[WORK TO COMPLETE]: Begin at the first line of the data and copy each line through the one containing "the easy interpretation", that line included, with no pictures.

(Collected data)
+---+
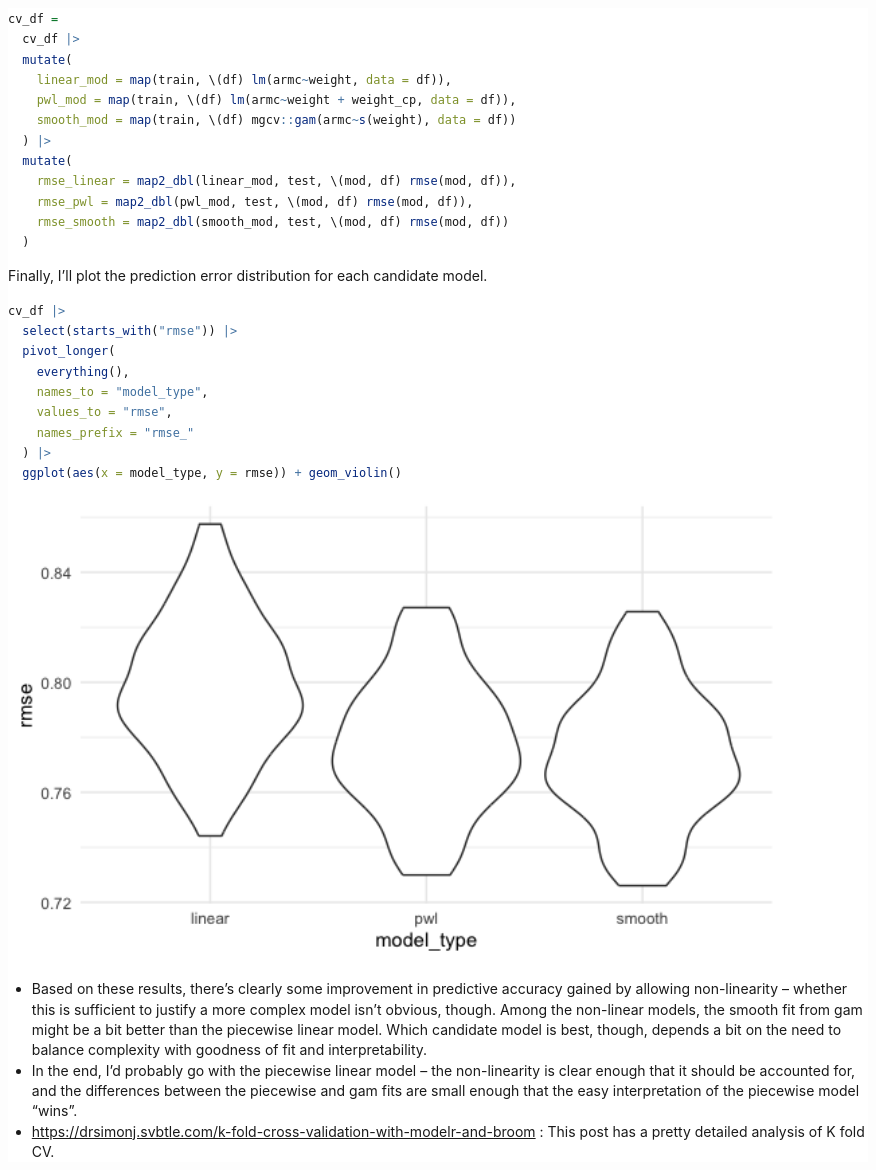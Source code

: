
 ``` r
cv_df =
  cv_df |> 
  mutate(
    linear_mod = map(train, \(df) lm(armc~weight, data = df)),
    pwl_mod = map(train, \(df) lm(armc~weight + weight_cp, data = df)),
    smooth_mod = map(train, \(df) mgcv::gam(armc~s(weight), data = df))
  ) |> 
  mutate(
    rmse_linear = map2_dbl(linear_mod, test, \(mod, df) rmse(mod, df)),
    rmse_pwl = map2_dbl(pwl_mod, test, \(mod, df) rmse(mod, df)),
    rmse_smooth = map2_dbl(smooth_mod, test, \(mod, df) rmse(mod, df))
  )
```

Finally, I’ll plot the prediction error distribution for each candidate
model.

``` r
cv_df |> 
  select(starts_with("rmse")) |> 
  pivot_longer(
    everything(),
    names_to = "model_type",
    values_to = "rmse",
    names_prefix = "rmse_"
  ) |> 
  ggplot(aes(x = model_type, y = rmse)) + geom_violin()
```

<img src="cross_validation_files/figure-gfm/unnamed-chunk-19-1.png" width="90%" />

- Based on these results, there’s clearly some improvement in predictive
  accuracy gained by allowing non-linearity – whether this is sufficient
  to justify a more complex model isn’t obvious, though. Among the
  non-linear models, the smooth fit from gam might be a bit better than
  the piecewise linear model. Which candidate model is best, though,
  depends a bit on the need to balance complexity with goodness of fit
  and interpretability.  
- In the end, I’d probably go with the piecewise linear model – the
  non-linearity is clear enough that it should be accounted for, and the
  differences between the piecewise and gam fits are small enough that
  the easy interpretation of the piecewise model “wins”.
- <https://drsimonj.svbtle.com/k-fold-cross-validation-with-modelr-and-broom>
  : This post has a pretty detailed analysis of K fold CV.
+---+
[EXERCISE SOLUTION]:
Source code

:
 ``` r
cv_df =
  cv_df |> 
  mutate(
    linear_mod = map(train, \(df) lm(armc~weight, data = df)),
    pwl_mod = map(train, \(df) lm(armc~weight + weight_cp, data = df)),
    smooth_mod = map(train, \(df) mgcv::gam(armc~s(weight), data = df))
  ) |> 
  mutate(
    rmse_linear = map2_dbl(linear_mod, test, \(mod, df) rmse(mod, df)),
    rmse_pwl = map2_dbl(pwl_mod, test, \(mod, df) rmse(mod, df)),
    rmse_smooth = map2_dbl(smooth_mod, test, \(mod, df) rmse(mod, df))
  )
```

Finally, I’ll plot the prediction error distribution for each candidate
model.

``` r
cv_df |> 
  select(starts_with("rmse")) |> 
  pivot_longer(
    everything(),
    names_to = "model_type",
    values_to = "rmse",
    names_prefix = "rmse_"
  ) |> 
  ggplot(aes(x = model_type, y = rmse)) + geom_violin()
```

<img src="cross_validation_files/figure-gfm/unnamed-chunk-19-1.png" width="90%" />

- Based on these results, there’s clearly some improvement in predictive
  accuracy gained by allowing non-linearity – whether this is sufficient
  to justify a more complex model isn’t obvious, though. Among the
  non-linear models, the smooth fit from gam might be a bit better than
  the piecewise linear model. Which candidate model is best, though,
  depends a bit on the need to balance complexity with goodness of fit
  and interpretability.  
- In the end, I’d probably go with the piecewise linear model – the
  non-linearity is clear enough that it should be accounted for, and the
  differences between the piecewise and gam fits are small enough that
  the easy interpretation of the piecewise model “wins”.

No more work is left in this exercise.